The Diego's design and manufacturing successes gave it quite a bit of popularity with OUDF operators and those who were allied with them, and its relatively fixed geometry and single-purpose design orientation made it an easy decision to continue production of new models in the product line even after the termination of the Third World War]. The flood of surplussed, disarmed Diegos into the civilian market after the war has also made them iconic rough-terrain industrial machinery, commonly seen assisting in construction and infrastructure tasks owing to the appropriateness of their fine manipulators.

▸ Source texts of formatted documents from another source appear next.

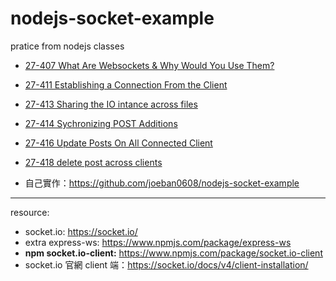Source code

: # nodejs-socket-example

pratice from nodejs classes

- [27-407 What Are Websockets & Why Would You Use Them?](https://www.notion.so/27-407-What-Are-Websockets-Why-Would-You-Use-Them-ac072fa5468649aaaf5d0fe8b1f8c78b)
- [27-411 Establishing a Connection From the Client](https://www.notion.so/27-411-Establishing-a-Connection-From-the-Client-10ca76050dc280acbe91eb41ef3247c7?pvs=21)
- [27-413 Sharing the IO intance across files](https://www.notion.so/27-413-Sharing-the-IO-intance-across-files-10ca76050dc280ab8887fdfc3aa9d3be?pvs=21)
- [27-414 Sychronizing POST Additions](https://www.notion.so/27-414-Sychronizing-POST-Additions-10ca76050dc28085b7a2d47855082b91?pvs=21)
- [27-416 Update Posts On All Connected Client](https://www.notion.so/27-416-Update-Posts-On-All-Connected-Client-10da76050dc2802e9323ecc1f628b798?pvs=21)
- [27-418 delete post across clients](https://www.notion.so/27-418-delete-post-across-clients-10da76050dc2804483ced5abda079b7b?pvs=21)

- 自己實作：https://github.com/joeban0608/nodejs-socket-example

---

resource:

- socket.io: https://socket.io/
- extra express-ws: https://www.npmjs.com/package/express-ws
- **npm socket.io-client:** https://www.npmjs.com/package/socket.io-client
- socket.io 官網 client 端：https://socket.io/docs/v4/client-installation/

Stylistically, they have been described as being "stripped down" Julius models, without the armour skirting around the waist of the mobility unit which is so iconic of that class, and with bulkier "waists" to compensate.

Diego Type 31C

Though ultimately unsuccessful in being accepted for the Lorica Prima project, the two most well-known Durandal Arsenal products in the lead-up to the Third World War (Diego and Julius), share a common ancestor - the Durandal Arsenal Dingo. Originally proposed as simply a revision of the Dingo design, the design that would become the Type 31C Diego and enter into service with the OUDF was actually a dramatic improvement. It did away with much of the non-core Dingo design concepts, using a completely redesigned bipedal mobility unit, and a simplified version of the Julius's famous manipulator design, which was also the design used in the Lorica Prima.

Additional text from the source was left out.